A comment on facebook regarding the side view of a Queen (which we rarely display or picture in catalogues) said “She is fat”. This amused me so I looked at the profile picture (see above) and I do see a full and ample derriere, buttocks, Du-pah-pah (as a Cajun girlfriend in college said), tush, booty or caboose etc. I guess it does remind me of the ample proportions of Barbi Dolls too when you really get down and think about it.
Well…with tongue firmly planted in cheek, I do this post to salute the gorgeous, beautiful and full-bodied Queens. This allows me a chance to go back and look at Peter Paul Rubens and others like Fernando Botero and their wonderful paintings.
Peter Paul Rubens (From Wikipedia, the free encyclopedia) Born 28 June 1577, Siegen, Westphalia (modern-day Germany) Died 30 May 1640 (aged 62) Nationality Belgian.
His fondness of painting full-figured women gave rise to the terms ‘Rubensian’ or ‘Rubenesque’ for plus-sized women. The term ‘Rubensiaans’ is also commonly used in Dutch to denote such women.
Sir Peter Paul Rubens (28 June 1577 – 30 May 1640), was a Flemish Baroque painter, and a proponent of an extravagant Baroque style that emphasised movement, colour, and sensuality. He is well known for his Counter-Reformation altarpieces, portraits, landscapes, and history paintings of mythological and allegorical subjects.

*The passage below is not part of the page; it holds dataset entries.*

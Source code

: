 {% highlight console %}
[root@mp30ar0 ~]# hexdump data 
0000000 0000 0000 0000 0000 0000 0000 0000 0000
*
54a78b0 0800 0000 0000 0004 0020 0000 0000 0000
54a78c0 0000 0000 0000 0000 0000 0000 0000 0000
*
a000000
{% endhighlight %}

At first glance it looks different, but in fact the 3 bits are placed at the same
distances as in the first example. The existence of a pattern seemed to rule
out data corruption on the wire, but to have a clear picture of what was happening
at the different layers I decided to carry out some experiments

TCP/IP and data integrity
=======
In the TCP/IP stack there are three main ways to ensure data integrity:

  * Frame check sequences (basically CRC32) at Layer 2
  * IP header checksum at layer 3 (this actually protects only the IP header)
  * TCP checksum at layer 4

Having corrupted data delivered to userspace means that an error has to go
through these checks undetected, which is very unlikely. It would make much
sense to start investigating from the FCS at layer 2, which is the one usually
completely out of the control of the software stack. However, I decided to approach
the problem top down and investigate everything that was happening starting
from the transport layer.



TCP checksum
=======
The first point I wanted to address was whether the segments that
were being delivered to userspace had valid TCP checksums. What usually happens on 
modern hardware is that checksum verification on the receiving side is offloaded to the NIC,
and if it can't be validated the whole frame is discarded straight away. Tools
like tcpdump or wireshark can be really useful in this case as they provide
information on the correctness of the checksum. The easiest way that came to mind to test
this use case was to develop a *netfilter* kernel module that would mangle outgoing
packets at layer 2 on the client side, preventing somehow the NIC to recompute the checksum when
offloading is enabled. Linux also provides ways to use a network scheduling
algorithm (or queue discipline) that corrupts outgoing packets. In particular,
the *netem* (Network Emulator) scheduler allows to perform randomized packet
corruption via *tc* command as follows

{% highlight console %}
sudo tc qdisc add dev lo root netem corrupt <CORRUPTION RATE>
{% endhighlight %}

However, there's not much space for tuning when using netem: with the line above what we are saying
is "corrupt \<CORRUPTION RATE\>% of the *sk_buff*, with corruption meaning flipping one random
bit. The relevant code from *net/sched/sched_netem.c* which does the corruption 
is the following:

In addition to running a large studio in Antwerp that produced paintings popular with nobility and art collectors throughout Europe, Rubens was a classically educated humanist scholar, art collector, and diplomat who was knighted by both Philip IV, King of Spain, and Charles I, King of England.

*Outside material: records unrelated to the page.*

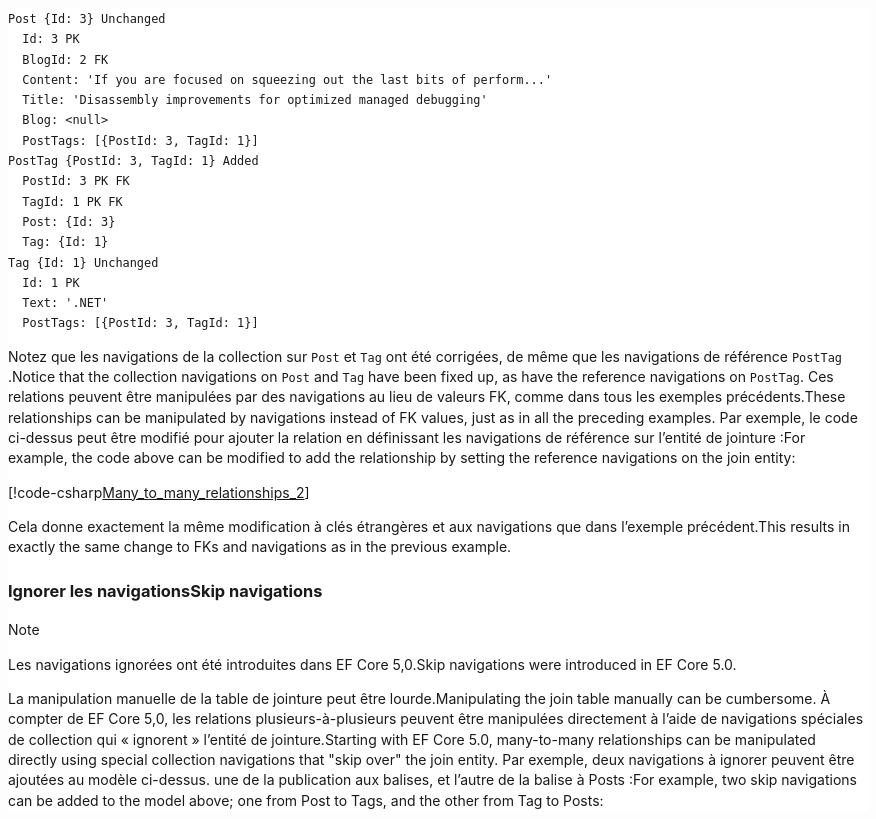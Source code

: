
 ```output
Post {Id: 3} Unchanged
  Id: 3 PK
  BlogId: 2 FK
  Content: 'If you are focused on squeezing out the last bits of perform...'
  Title: 'Disassembly improvements for optimized managed debugging'
  Blog: <null>
  PostTags: [{PostId: 3, TagId: 1}]
PostTag {PostId: 3, TagId: 1} Added
  PostId: 3 PK FK
  TagId: 1 PK FK
  Post: {Id: 3}
  Tag: {Id: 1}
Tag {Id: 1} Unchanged
  Id: 1 PK
  Text: '.NET'
  PostTags: [{PostId: 3, TagId: 1}]
```

<span data-ttu-id="39a2c-326">Notez que les navigations de la collection sur `Post` et `Tag` ont été corrigées, de même que les navigations de référence `PostTag` .</span><span class="sxs-lookup"><span data-stu-id="39a2c-326">Notice that the collection navigations on `Post` and `Tag` have been fixed up, as have the reference navigations on `PostTag`.</span></span> <span data-ttu-id="39a2c-327">Ces relations peuvent être manipulées par des navigations au lieu de valeurs FK, comme dans tous les exemples précédents.</span><span class="sxs-lookup"><span data-stu-id="39a2c-327">These relationships can be manipulated by navigations instead of FK values, just as in all the preceding examples.</span></span> <span data-ttu-id="39a2c-328">Par exemple, le code ci-dessus peut être modifié pour ajouter la relation en définissant les navigations de référence sur l’entité de jointure :</span><span class="sxs-lookup"><span data-stu-id="39a2c-328">For example, the code above can be modified to add the relationship by setting the reference navigations on the join entity:</span></span>


[!code-csharp[Many_to_many_relationships_2](../../../samples/core/ChangeTracking/ChangingFKsAndNavigations/ExplicitJoinEntitySamples.cs?name=Many_to_many_relationships_2)]

<span data-ttu-id="39a2c-329">Cela donne exactement la même modification à clés étrangères et aux navigations que dans l’exemple précédent.</span><span class="sxs-lookup"><span data-stu-id="39a2c-329">This results in exactly the same change to FKs and navigations as in the previous example.</span></span>

### <a name="skip-navigations"></a><span data-ttu-id="39a2c-330">Ignorer les navigations</span><span class="sxs-lookup"><span data-stu-id="39a2c-330">Skip navigations</span></span>

> [!NOTE]
> <span data-ttu-id="39a2c-331">Les navigations ignorées ont été introduites dans EF Core 5,0.</span><span class="sxs-lookup"><span data-stu-id="39a2c-331">Skip navigations were introduced in EF Core 5.0.</span></span>

<span data-ttu-id="39a2c-332">La manipulation manuelle de la table de jointure peut être lourde.</span><span class="sxs-lookup"><span data-stu-id="39a2c-332">Manipulating the join table manually can be cumbersome.</span></span> <span data-ttu-id="39a2c-333">À compter de EF Core 5,0, les relations plusieurs-à-plusieurs peuvent être manipulées directement à l’aide de navigations spéciales de collection qui « ignorent » l’entité de jointure.</span><span class="sxs-lookup"><span data-stu-id="39a2c-333">Starting with EF Core 5.0, many-to-many relationships can be manipulated directly using special collection navigations that "skip over" the join entity.</span></span> <span data-ttu-id="39a2c-334">Par exemple, deux navigations à ignorer peuvent être ajoutées au modèle ci-dessus. une de la publication aux balises, et l’autre de la balise à Posts :</span><span class="sxs-lookup"><span data-stu-id="39a2c-334">For example, two skip navigations can be added to the model above; one from Post to Tags, and the other from Tag to Posts:</span></span>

Rubens was a prolific artist. His commissioned works were mostly religious subjects, “history” paintings, which included mythological subjects, and hunt scenes. He painted portraits, especially of friends, and self-portraits, and in later life painted several landscapes. Rubens designed tapestries and prints, as well as his own house. He also oversaw the ephemeral decorations of the Joyous Entry into Antwerp by the Cardinal-Infante Ferdinand in 1635.
His drawings are mostly extremely forceful but not detailed; he also made great use of oil sketches as preparatory studies. He was one of the last major artists to make consistent use of wooden panels as a support medium, even for very large works, but he used canvas as well, especially when the work needed to be sent a long distance. For altarpieces he sometimes painted on slate to reduce reflection problems. His fondness of painting full-figured women gave rise to the terms ‘Rubensian’ or ‘Rubenesque’ for plus-sized women. The term ‘Rubensiaans’ is also commonly used in Dutch to denote such women.